**Supplied data**
------------------------------------------------------------------------

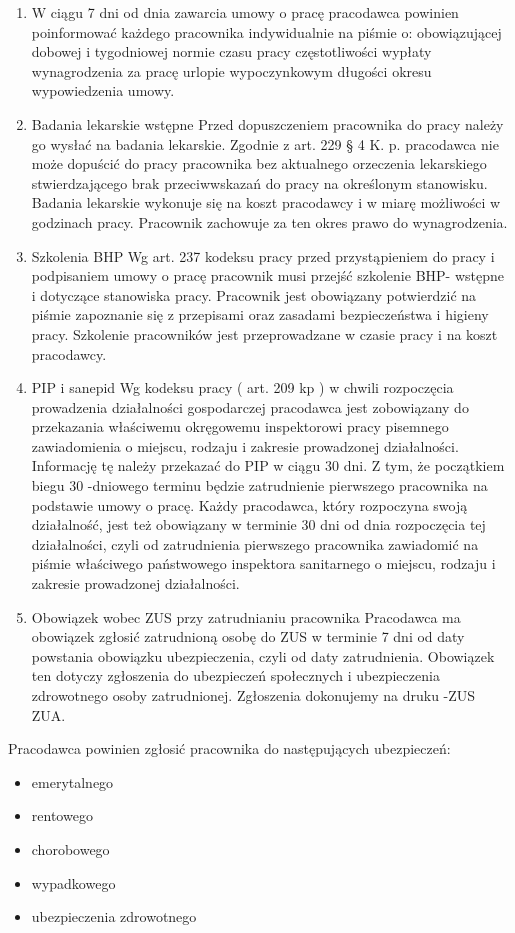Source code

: \documentclass[a4paper, 11pt]{article}
\begin{document}
\begin{enumerate}

\item W ciągu 7 dni od dnia zawarcia umowy o pracę pracodawca powinien poinformować każdego pracownika indywidualnie na piśmie o:
obowiązującej dobowej i tygodniowej normie czasu pracy
częstotliwości wypłaty wynagrodzenia za pracę
urlopie wypoczynkowym
długości okresu wypowiedzenia umowy.
\item  Badania lekarskie wstępne
Przed dopuszczeniem pracownika do pracy należy go wysłać na badania lekarskie.
Zgodnie z art. 229 § 4 K. p. pracodawca nie może dopuścić do pracy pracownika bez aktualnego orzeczenia lekarskiego stwierdzającego brak przeciwwskazań do pracy na określonym stanowisku.
Badania lekarskie wykonuje się na koszt pracodawcy i w miarę możliwości w godzinach pracy.
Pracownik zachowuje za ten okres prawo do wynagrodzenia.
\item  Szkolenia BHP
Wg art. 237 kodeksu pracy przed przystąpieniem do pracy i podpisaniem umowy o pracę pracownik musi przejść szkolenie BHP- wstępne i dotyczące stanowiska pracy. Pracownik jest obowiązany potwierdzić na piśmie zapoznanie się z przepisami oraz zasadami bezpieczeństwa i higieny pracy.
Szkolenie pracowników jest przeprowadzane w czasie pracy i na koszt pracodawcy.
\item PIP i sanepid
Wg kodeksu pracy ( art. 209 kp ) w chwili rozpoczęcia prowadzenia działalności gospodarczej pracodawca jest zobowiązany do przekazania właściwemu okręgowemu inspektorowi pracy pisemnego zawiadomienia o miejscu, rodzaju i zakresie prowadzonej działalności. Informację tę należy przekazać do PIP w ciągu 30 dni. Z tym, że początkiem biegu 30 -dniowego terminu będzie zatrudnienie pierwszego pracownika na podstawie umowy o pracę.
Każdy pracodawca, który rozpoczyna swoją działalność, jest też obowiązany w terminie 30 dni od dnia rozpoczęcia tej działalności, czyli od zatrudnienia pierwszego pracownika zawiadomić na piśmie właściwego państwowego inspektora sanitarnego o miejscu, rodzaju i zakresie prowadzonej działalności.
\item Obowiązek wobec ZUS przy zatrudnianiu pracownika
Pracodawca ma obowiązek zgłosić zatrudnioną osobę do ZUS w terminie 7 dni od daty powstania obowiązku ubezpieczenia, czyli od daty zatrudnienia. Obowiązek ten dotyczy zgłoszenia do ubezpieczeń społecznych i ubezpieczenia zdrowotnego osoby zatrudnionej. Zgłoszenia dokonujemy na druku -ZUS ZUA.
\end{enumerate}
Pracodawca powinien zgłosić pracownika do następujących ubezpieczeń:
\begin{itemize}
\item emerytalnego
\item rentowego
\item chorobowego
\item wypadkowego
\item ubezpieczenia zdrowotnego
\end{itemize}
\end{document}
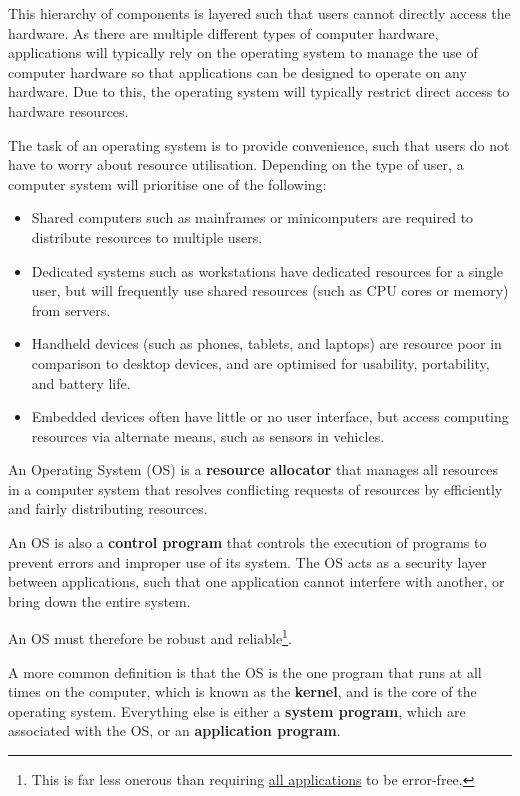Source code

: \documentclass{article}
\begin{document}
This hierarchy of components is layered such that users cannot directly
access the hardware. As there are multiple different types of computer
hardware, applications will typically rely on the operating system to
manage the use of computer hardware so that applications can be designed
to operate on any hardware. Due to this, the operating system will
typically restrict direct access to hardware resources.

The task of an operating system is to provide convenience, such that
users do not have to worry about resource utilisation. Depending on the
type of user, a computer system will prioritise one of the following:
\begin{itemize}
    \item Shared computers such as mainframes or minicomputers are
          required to distribute resources to multiple users.
    \item Dedicated systems such as workstations have dedicated
          resources for a single user, but will frequently use shared
          resources (such as CPU cores or memory) from servers.
    \item Handheld devices (such as phones, tablets, and laptops) are
          resource poor in comparison to desktop devices, and are
          optimised for usability, portability, and battery life.
    \item Embedded devices often have little or no user interface, but
          access computing resources via alternate means, such as
          sensors in vehicles.
\end{itemize}
\begin{definition}
    An Operating System (OS) is a \textbf{resource allocator} that
    manages all resources in a computer system that resolves conflicting
    requests of resources by efficiently and fairly distributing
    resources.

    An OS is also a \textbf{control program} that controls the
    execution of programs to prevent errors and improper use of its
    system. The OS acts as a security layer between applications, such
    that one application cannot interfere with another, or bring down
    the entire system.

    An OS must therefore be robust and reliable\footnote{This is far
    less onerous than requiring \underline{all applications} to be
    error-free.}.
\end{definition}
A more common definition is that the OS is the one program that runs
at all times on the computer, which is known as the \textbf{kernel},
and is the core of the operating system.
Everything else is either a \textbf{system program}, which are
associated with the OS, or an \textbf{application program}.
\end{document}
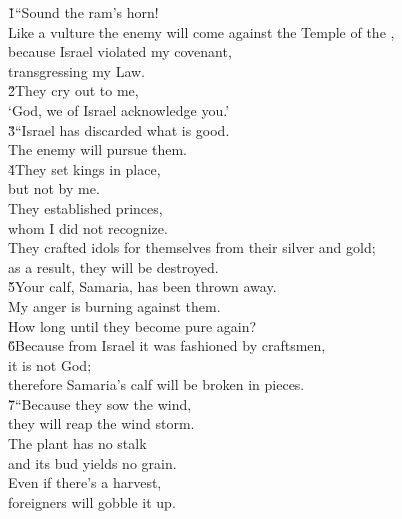 
\begin{poetry}
\poeml {}
\v{1}``Sound the ram's horn! \\
\poeml Like a vulture the enemy will come against the Temple of the , \\
\poeml because Israel violated my covenant, \\
\poemll    transgressing my Law. \\
\poeml \v{2}They cry out to me, \\
\poemll    `God, we of Israel acknowledge you.' \\
\poeml \v{3}``Israel has discarded what is good. \\
\poemll    The enemy will pursue them. \\
\poeml \v{4}They set kings in place, \\
\poemll    but not by me. \\
\poeml They established princes, \\
\poemll    whom I did not recognize. \\
\poeml They crafted idols for themselves from their silver and gold; \\
\poemll    as a result, they will be destroyed. \\
\poeml \v{5}Your calf, Samaria, has been thrown away. \\
\poemll    My anger is burning against them. \\
\poemlll       How long until they become pure again? \\
\poeml \v{6}Because from Israel it was fashioned by craftsmen, \\
\poemll    it is not God; \\
\poemlll       therefore Samaria's calf will be broken in pieces. \\
\poeml \v{7}``Because they sow the wind, \\
\poemll    they will reap the wind storm. \\
\poeml The plant has no stalk \\
\poemll    and its bud yields no grain. \\
\poeml Even if there's a harvest, \\
\poemll    foreigners will gobble it up. \\

\end{poetry}
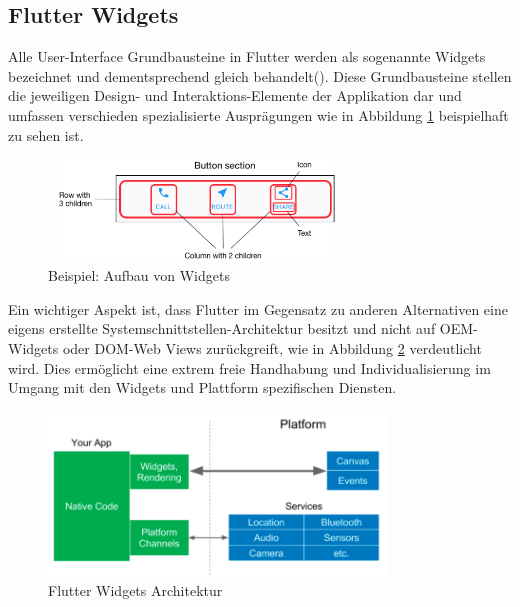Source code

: \documentclass[bibliography=totoc,listof=totoc,BCOR=5mm,DIV=12,oneside]{scrbook}
\begin{document}
\newpage
\subsection{Flutter Widgets}
\par Alle User-Interface Grundbausteine in Flutter werden als sogenannte Widgets bezeichnet und dementsprechend gleich behandelt(\cite{Flu5}). Diese Grundbausteine stellen die jeweiligen Design- und Interaktions-Elemente der Applikation dar und umfassen verschieden spezialisierte Ausprägungen wie in Abbildung \ref{img:FlutterWidgetButtonSectionExample} beispielhaft zu sehen ist.

\bigskip
\begin{figure}[H]
	\centering
	\includegraphics[width=0.8\textwidth, keepaspectratio]{Bilder/FlutterWidgetButtonSectionExample.png}
	\caption{Beispiel: Aufbau von Widgets  \cite{FlutterBuildingLayouts}}
	\label{img:FlutterWidgetButtonSectionExample}
\end{figure}

\par \medskip Ein wichtiger Aspekt ist, dass Flutter im Gegensatz zu anderen Alternativen eine eigens erstellte Systemschnittstellen-Architektur besitzt und nicht auf OEM-Widgets oder DOM-Web Views zurückgreift\citep{HackernoonFlutterArcticle}, wie in Abbildung \ref{img:hackernoonFlutterArcticleArchitecture} verdeutlicht wird. Dies ermöglicht eine extrem freie Handhabung und Individualisierung im Umgang mit den Widgets und Plattform spezifischen Diensten.

\bigskip
\begin{figure}[H]
	\centering
	\includegraphics[width=0.8\textwidth, keepaspectratio]{Bilder/WidgetsFlutterArchitecture.png}
	\caption{Flutter Widgets Architektur \cite{HackernoonFlutterArcticle}}
	\label{img:hackernoonFlutterArcticleArchitecture}
\end{figure}
\end{document}

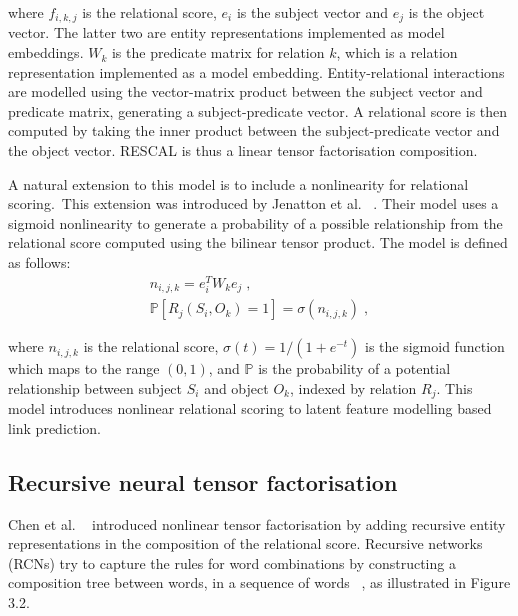 \noindent where $ f_{i,k,j} $ is the relational score, $ e_i $ is the subject vector and $ e_j $ is the object vector. The latter two are entity representations implemented as model embeddings. $ W_k $ is the predicate matrix for relation $ k $, which is a relation representation implemented as a model embedding. Entity-relational interactions are modelled using the vector-matrix product between the subject vector and predicate matrix, generating a subject-predicate vector. A relational score is then computed by taking the inner product between the subject-predicate vector and the object vector. RESCAL is thus a linear tensor factorisation composition. \par

\noindent A natural extension to this model is to include a nonlinearity for relational scoring.\ This extension was introduced by Jenatton et al. \unskip ~\citep{jenatton2012latent}. Their model uses a sigmoid nonlinearity to generate a probability of a possible relationship from the relational score computed using the bilinear tensor product. The model is defined as follows:
\begin{subequations}
	\begin{gather}
		n_{i,j,k} = e_i^TW_ke_j \; , \\
		\mathbb{P}\left [ R_j(S_i, O_k) = 1 \right ] = \sigma(n_{i,j,k}) \; ,
	\end{gather}
\end{subequations}

\noindent where $ n_{i,j,k} $ is the relational score, $ \sigma(t) = 1/(1 + e^{-t}) $ is the sigmoid function which maps to the range $ (0,1) $, and $\mathbb{P}$ is the probability of a potential relationship between subject $ S_i $ and object $ O_k $, indexed by relation $ R_j $. This model introduces nonlinear relational scoring to latent feature modelling based link prediction. 



\subsection{Recursive neural tensor factorisation}

Chen et al. \unskip ~\citep{socher2013reasoning} introduced nonlinear tensor factorisation by adding recursive entity representations in the composition of the relational score. Recursive networks (RCNs) try to capture the rules for word combinations by constructing a composition tree between words, in a sequence of words \unskip ~\citep{socher2012semantic}, as illustrated in Figure 3.2. \par

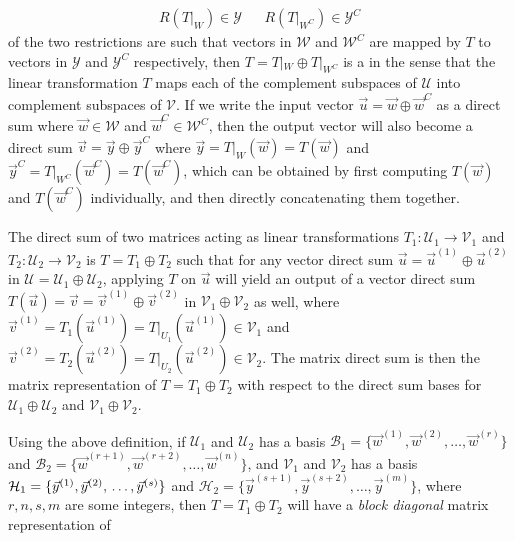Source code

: \begin{align*}
R(T|_W) \in \mathcal{Y} & & R(T|_{W^C}) \in \mathcal{Y}^C
\end{align*}
of the two restrictions are such that vectors in $\mathcal{W}$ and $\mathcal{W}^C$ are mapped by $T$ to vectors in $\mathcal{Y}$ and $\mathcal{Y}^C$ respectively, then $T = T|_W \oplus T|_{W^C}$ is a  in the sense that the linear transformation $T$ maps each of the complement subspaces of $\mathcal{U}$ into complement subspaces of $\mathcal{V}$. If we write the input vector $\vec{u} = \vec{w} \oplus \vec{w}^C$ as a direct sum where $\vec{w} \in \mathcal{W}$ and $\vec{w}^C \in \mathcal{W}^C$, then the output vector will also become a direct sum $\vec{v} = \vec{y} \oplus \vec{y}^C$ where $\vec{y} = T|_W(\vec{w}) = T(\vec{w})$ and $\vec{y}^C = T|_{W^C}(\vec{w}^C) = T(\vec{w}^C)$, which can be obtained by first computing $T(\vec{w})$ and $T(\vec{w}^C)$ individually, and then directly concatenating them together.
\begin{defn}
\label{defn:matdirectsum}
The direct sum of two matrices acting as linear transformations $T_1: \mathcal{U}_1 \to \mathcal{V}_1$ and $T_2: \mathcal{U}_2 \to \mathcal{V}_2$ is $T = T_1 \oplus T_2$ such that for any vector direct sum $\vec{u} = \vec{u}^{(1)} \oplus \vec{u}^{(2)}$ in $\mathcal{U} = \mathcal{U}_1 \oplus \mathcal{U}_2$, applying $T$ on $\vec{u}$ will yield an output of a vector direct sum $T(\vec{u}) = \vec{v} = \vec{v}^{(1)} \oplus \vec{v}^{(2)}$ in $\mathcal{V}_1 \oplus \mathcal{V}_2$ as well, where $\vec{v}^{(1)} = T_1(\vec{u}^{(1)}) = T|_{U_1}(\vec{u}^{(1)}) \in \mathcal{V}_1$ and $\vec{v}^{(2)} = T_2(\vec{u}^{(2)}) = T|_{U_2}(\vec{u}^{(2)}) \in \mathcal{V}_2$. The matrix direct sum is then the matrix representation of $T = T_1 \oplus T_2$ with respect to the direct sum bases for $\mathcal{U}_1 \oplus \mathcal{U}_2$ and $\mathcal{V}_1 \oplus \mathcal{V}_2$.
\end{defn}
Using the above definition, if $\mathcal{U}_1$ and $\mathcal{U}_2$ has a basis $\mathcal{B}_1 = \{\vec{w}^{(1)}, \vec{w}^{(2)}, \ldots, \vec{w}^{(r)}\}$ and $\mathcal{B}_2 = \{\vec{w}^{(r+1)}, \vec{w}^{(r+2)}, \ldots, \vec{w}^{(n)}\}$, and $\mathcal{V}_1$ and $\mathcal{V}_2$ has a basis $\mathcal{H}_1 = \{\vec{y}^{(1)}, \vec{y}^{(2)}, \\ \ldots, \vec{y}^{(s)}\}$ and $\mathcal{H}_2 = \{\vec{y}^{(s+1)}, \vec{y}^{(s+2)}, \ldots, \vec{y}^{(m)}\}$, where $r, n, s, m$ are some integers, then $T = T_1 \oplus T_2$ will have a \textit{block diagonal} matrix representation of
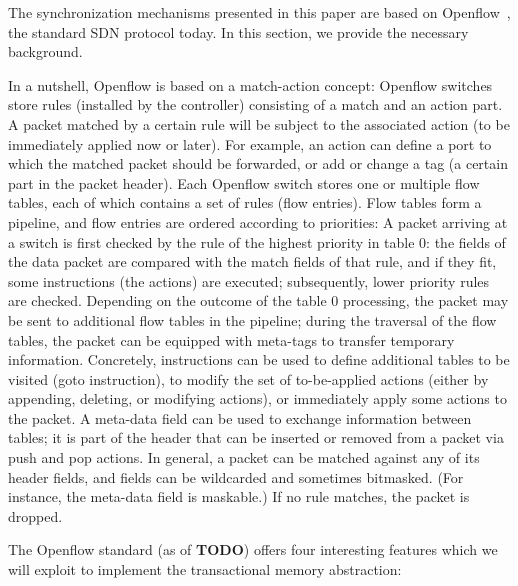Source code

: \documentclass[conference]{sigcomm-alternate}
\begin{document}
The synchronization mechanisms presented in this paper
are based on Openflow~\cite{of-spec}, the standard SDN protocol today. In this section,
we provide the necessary background.

In a nutshell,
Openflow
is based on a match-action concept: Openflow switches store
rules (installed by the controller) consisting of a match and an
action part. A packet matched by a certain rule will be subject
to the associated action (to be immediately applied now or later).
For example, an action can define a port to which the
matched packet should be forwarded, or add or change a tag
(a certain part in the packet header).
Each Openflow switch stores one or multiple flow tables,
each of which contains a set of rules (flow entries). Flow
tables form a pipeline, and flow entries are ordered according
to priorities: A packet arriving at a switch is first checked by
the rule of the highest priority in table 0: the fields of the
data packet are compared with the match fields of that rule,
and if they fit, some instructions (the actions) are executed;
subsequently, lower priority rules are checked. Depending on
the outcome of the table 0 processing, the packet may be sent
to additional flow tables in the pipeline; during the traversal of
the flow tables, the packet can be equipped with meta-tags to
transfer temporary information. Concretely, instructions can be
used to define additional tables to be visited (goto instruction),
to modify the set of to-be-applied actions (either by appending,
deleting, or modifying actions), or immediately apply some
actions to the packet. A meta-data field can be used to exchange
information between tables; it is part of the header that can be
inserted or removed from a packet via push and pop actions.
In general, a packet can be matched against any of its header
fields, and fields can be wildcarded and sometimes bitmasked.
(For instance, the meta-data field is maskable.) If no rule
matches, the packet is dropped.

The Openflow standard (as of \textbf{TODO}) offers four interesting
features which we will exploit to implement the transactional memory abstraction:
\end{document}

------------------------------------------------------------------------

**What you have to do**
Which lines of the listing contain the word "Depending"? Copy each of them.

**Task solution**
users do not have to worry about resource utilisation. Depending on the
subsequently, lower priority rules are checked. Depending on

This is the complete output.